__Aim of the exercise__. Throughout the listing below, show every line in which "DocId" occurs.

__Raw data__.

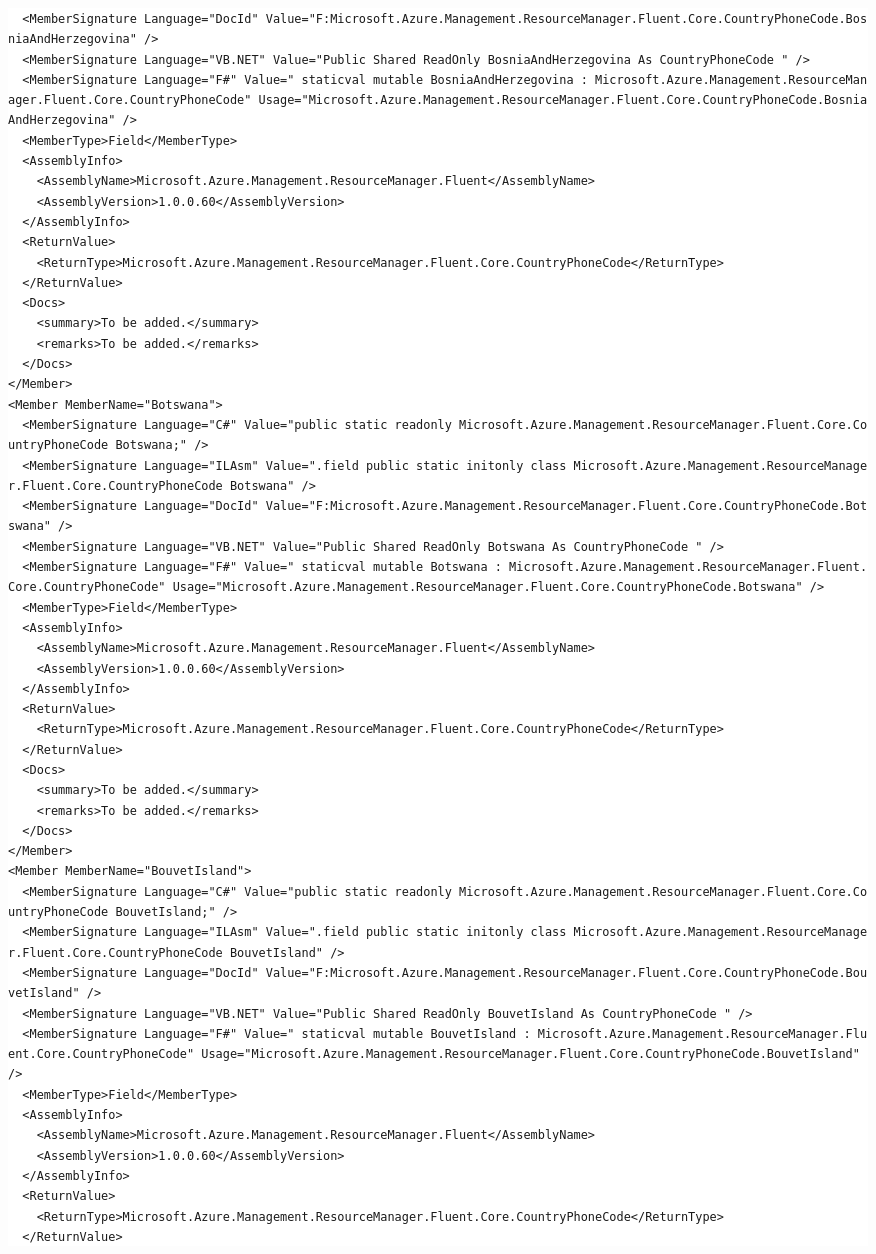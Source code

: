       <MemberSignature Language="DocId" Value="F:Microsoft.Azure.Management.ResourceManager.Fluent.Core.CountryPhoneCode.BosniaAndHerzegovina" />
      <MemberSignature Language="VB.NET" Value="Public Shared ReadOnly BosniaAndHerzegovina As CountryPhoneCode " />
      <MemberSignature Language="F#" Value=" staticval mutable BosniaAndHerzegovina : Microsoft.Azure.Management.ResourceManager.Fluent.Core.CountryPhoneCode" Usage="Microsoft.Azure.Management.ResourceManager.Fluent.Core.CountryPhoneCode.BosniaAndHerzegovina" />
      <MemberType>Field</MemberType>
      <AssemblyInfo>
        <AssemblyName>Microsoft.Azure.Management.ResourceManager.Fluent</AssemblyName>
        <AssemblyVersion>1.0.0.60</AssemblyVersion>
      </AssemblyInfo>
      <ReturnValue>
        <ReturnType>Microsoft.Azure.Management.ResourceManager.Fluent.Core.CountryPhoneCode</ReturnType>
      </ReturnValue>
      <Docs>
        <summary>To be added.</summary>
        <remarks>To be added.</remarks>
      </Docs>
    </Member>
    <Member MemberName="Botswana">
      <MemberSignature Language="C#" Value="public static readonly Microsoft.Azure.Management.ResourceManager.Fluent.Core.CountryPhoneCode Botswana;" />
      <MemberSignature Language="ILAsm" Value=".field public static initonly class Microsoft.Azure.Management.ResourceManager.Fluent.Core.CountryPhoneCode Botswana" />
      <MemberSignature Language="DocId" Value="F:Microsoft.Azure.Management.ResourceManager.Fluent.Core.CountryPhoneCode.Botswana" />
      <MemberSignature Language="VB.NET" Value="Public Shared ReadOnly Botswana As CountryPhoneCode " />
      <MemberSignature Language="F#" Value=" staticval mutable Botswana : Microsoft.Azure.Management.ResourceManager.Fluent.Core.CountryPhoneCode" Usage="Microsoft.Azure.Management.ResourceManager.Fluent.Core.CountryPhoneCode.Botswana" />
      <MemberType>Field</MemberType>
      <AssemblyInfo>
        <AssemblyName>Microsoft.Azure.Management.ResourceManager.Fluent</AssemblyName>
        <AssemblyVersion>1.0.0.60</AssemblyVersion>
      </AssemblyInfo>
      <ReturnValue>
        <ReturnType>Microsoft.Azure.Management.ResourceManager.Fluent.Core.CountryPhoneCode</ReturnType>
      </ReturnValue>
      <Docs>
        <summary>To be added.</summary>
        <remarks>To be added.</remarks>
      </Docs>
    </Member>
    <Member MemberName="BouvetIsland">
      <MemberSignature Language="C#" Value="public static readonly Microsoft.Azure.Management.ResourceManager.Fluent.Core.CountryPhoneCode BouvetIsland;" />
      <MemberSignature Language="ILAsm" Value=".field public static initonly class Microsoft.Azure.Management.ResourceManager.Fluent.Core.CountryPhoneCode BouvetIsland" />
      <MemberSignature Language="DocId" Value="F:Microsoft.Azure.Management.ResourceManager.Fluent.Core.CountryPhoneCode.BouvetIsland" />
      <MemberSignature Language="VB.NET" Value="Public Shared ReadOnly BouvetIsland As CountryPhoneCode " />
      <MemberSignature Language="F#" Value=" staticval mutable BouvetIsland : Microsoft.Azure.Management.ResourceManager.Fluent.Core.CountryPhoneCode" Usage="Microsoft.Azure.Management.ResourceManager.Fluent.Core.CountryPhoneCode.BouvetIsland" />
      <MemberType>Field</MemberType>
      <AssemblyInfo>
        <AssemblyName>Microsoft.Azure.Management.ResourceManager.Fluent</AssemblyName>
        <AssemblyVersion>1.0.0.60</AssemblyVersion>
      </AssemblyInfo>
      <ReturnValue>
        <ReturnType>Microsoft.Azure.Management.ResourceManager.Fluent.Core.CountryPhoneCode</ReturnType>
      </ReturnValue>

__Solution to the exercise__.
:       <MemberSignature Language="DocId" Value="F:Microsoft.Azure.Management.ResourceManager.Fluent.Core.CountryPhoneCode.BosniaAndHerzegovina" />
      <MemberSignature Language="DocId" Value="F:Microsoft.Azure.Management.ResourceManager.Fluent.Core.CountryPhoneCode.Botswana" />
      <MemberSignature Language="DocId" Value="F:Microsoft.Azure.Management.ResourceManager.Fluent.Core.CountryPhoneCode.BouvetIsland" />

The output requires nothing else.